> Goal of the exercise
Check each line below for the word "view", then please report how many lines have it and nothing more.

> Data extracted from a collection
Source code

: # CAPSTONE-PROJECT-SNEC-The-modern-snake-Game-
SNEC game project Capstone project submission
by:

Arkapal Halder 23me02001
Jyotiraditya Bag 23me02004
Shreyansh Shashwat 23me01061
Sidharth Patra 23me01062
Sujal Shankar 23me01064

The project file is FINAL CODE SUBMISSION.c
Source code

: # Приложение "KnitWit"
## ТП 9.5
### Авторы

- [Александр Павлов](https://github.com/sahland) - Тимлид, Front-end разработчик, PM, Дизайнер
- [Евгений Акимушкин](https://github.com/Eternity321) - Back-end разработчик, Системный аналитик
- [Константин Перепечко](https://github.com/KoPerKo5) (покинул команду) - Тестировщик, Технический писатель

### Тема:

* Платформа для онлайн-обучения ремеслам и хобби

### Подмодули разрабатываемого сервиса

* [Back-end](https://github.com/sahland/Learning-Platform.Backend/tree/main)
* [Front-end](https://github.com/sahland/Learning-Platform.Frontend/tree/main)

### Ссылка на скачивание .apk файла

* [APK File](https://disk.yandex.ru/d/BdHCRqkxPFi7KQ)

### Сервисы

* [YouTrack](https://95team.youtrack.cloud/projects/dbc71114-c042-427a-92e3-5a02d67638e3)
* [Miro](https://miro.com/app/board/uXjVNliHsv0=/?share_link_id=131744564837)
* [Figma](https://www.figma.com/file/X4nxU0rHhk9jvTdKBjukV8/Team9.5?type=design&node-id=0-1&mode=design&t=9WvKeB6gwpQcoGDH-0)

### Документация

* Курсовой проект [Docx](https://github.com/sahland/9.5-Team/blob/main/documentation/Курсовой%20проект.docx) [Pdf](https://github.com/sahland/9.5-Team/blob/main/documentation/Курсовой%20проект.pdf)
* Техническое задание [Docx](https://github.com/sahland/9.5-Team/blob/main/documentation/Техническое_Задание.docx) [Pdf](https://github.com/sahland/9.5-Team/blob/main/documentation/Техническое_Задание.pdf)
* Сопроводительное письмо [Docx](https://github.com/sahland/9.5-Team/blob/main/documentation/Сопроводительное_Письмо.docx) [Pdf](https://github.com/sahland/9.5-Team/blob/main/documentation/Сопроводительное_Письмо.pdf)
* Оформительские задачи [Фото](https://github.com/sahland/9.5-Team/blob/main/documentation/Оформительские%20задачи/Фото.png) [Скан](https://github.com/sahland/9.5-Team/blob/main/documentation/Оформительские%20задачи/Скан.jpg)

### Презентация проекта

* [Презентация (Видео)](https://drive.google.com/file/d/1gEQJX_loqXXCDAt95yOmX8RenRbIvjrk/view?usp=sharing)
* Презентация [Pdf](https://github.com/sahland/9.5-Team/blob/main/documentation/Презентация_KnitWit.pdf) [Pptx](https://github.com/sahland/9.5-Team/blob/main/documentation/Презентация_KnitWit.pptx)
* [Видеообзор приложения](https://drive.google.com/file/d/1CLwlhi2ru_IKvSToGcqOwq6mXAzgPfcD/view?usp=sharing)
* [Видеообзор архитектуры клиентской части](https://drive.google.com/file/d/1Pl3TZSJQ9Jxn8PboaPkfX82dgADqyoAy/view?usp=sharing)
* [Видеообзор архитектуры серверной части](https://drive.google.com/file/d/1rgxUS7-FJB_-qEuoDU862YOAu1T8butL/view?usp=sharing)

> Completed exercise
4